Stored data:
┄┄┄┄┄┄

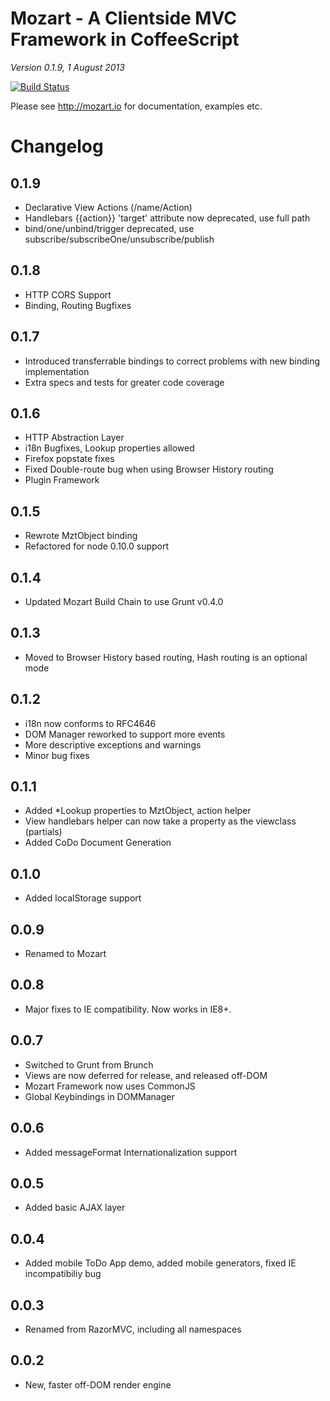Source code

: # Mozart - A Clientside MVC Framework in CoffeeScript

*Version 0.1.9, 1 August 2013*

[![Build Status](https://secure.travis-ci.org/bigcommerce/mozart.png?branch=master)](http://travis-ci.org/bigcommerce/mozart)

Please see http://mozart.io for documentation, examples etc.

# Changelog

## 0.1.9

* Declarative View Actions (/name/Action)
* Handlebars {{action}} 'target' attribute now deprecated, use full path
* bind/one/unbind/trigger deprecated, use subscribe/subscribeOne/unsubscribe/publish

## 0.1.8

* HTTP CORS Support
* Binding, Routing Bugfixes

## 0.1.7

* Introduced transferrable bindings to correct problems with new binding implementation
* Extra specs and tests for greater code coverage

## 0.1.6

* HTTP Abstraction Layer
* i18n Bugfixes, Lookup properties allowed
* Firefox popstate fixes
* Fixed Double-route bug when using Browser History routing
* Plugin Framework

## 0.1.5

* Rewrote MztObject binding
* Refactored for node 0.10.0 support

## 0.1.4

* Updated Mozart Build Chain to use Grunt v0.4.0

## 0.1.3

* Moved to Browser History based routing, Hash routing is an optional mode

## 0.1.2

* i18n now conforms to RFC4646
* DOM Manager reworked to support more events
* More descriptive exceptions and warnings
* Minor bug fixes

## 0.1.1

* Added *Lookup properties to MztObject, action helper
* View handlebars helper can now take a property as the viewclass (partials)
* Added CoDo Document Generation

## 0.1.0

* Added localStorage support

## 0.0.9

* Renamed to Mozart

## 0.0.8

* Major fixes to IE compatibility. Now works in IE8+.

## 0.0.7

* Switched to Grunt from Brunch
* Views are now deferred for release, and released off-DOM
* Mozart Framework now uses CommonJS
* Global Keybindings in DOMManager

## 0.0.6

* Added messageFormat Internationalization support

## 0.0.5

* Added basic AJAX layer

## 0.0.4

* Added mobile ToDo App demo, added mobile generators, fixed IE incompatibiliy bug

## 0.0.3

* Renamed from RazorMVC, including all namespaces

## 0.0.2

* New, faster off-DOM render engine
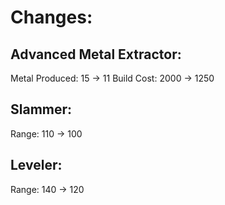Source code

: # Changes:

## Advanced Metal Extractor:

Metal Produced: 15 -> 11
Build Cost: 2000 -> 1250

## Slammer:

Range: 110 -> 100

## Leveler:

Range: 140 -> 120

┄┄┄┄┄┄

Output only the lines running from the line with "Renamed to Mozart" through the last line of the entries above, inclusive, with pictures excluded.

* Renamed to Mozart

## 0.0.8

* Major fixes to IE compatibility. Now works in IE8+.

## 0.0.7

* Switched to Grunt from Brunch
* Views are now deferred for release, and released off-DOM
* Mozart Framework now uses CommonJS
* Global Keybindings in DOMManager

## 0.0.6

* Added messageFormat Internationalization support

## 0.0.5

* Added basic AJAX layer

## 0.0.4

* Added mobile ToDo App demo, added mobile generators, fixed IE incompatibiliy bug

## 0.0.3

* Renamed from RazorMVC, including all namespaces

## 0.0.2

* New, faster off-DOM render engine
Source code

: # Changes:

## Advanced Metal Extractor:

Metal Produced: 15 -> 11
Build Cost: 2000 -> 1250

## Slammer:

Range: 110 -> 100

## Leveler:

Range: 140 -> 120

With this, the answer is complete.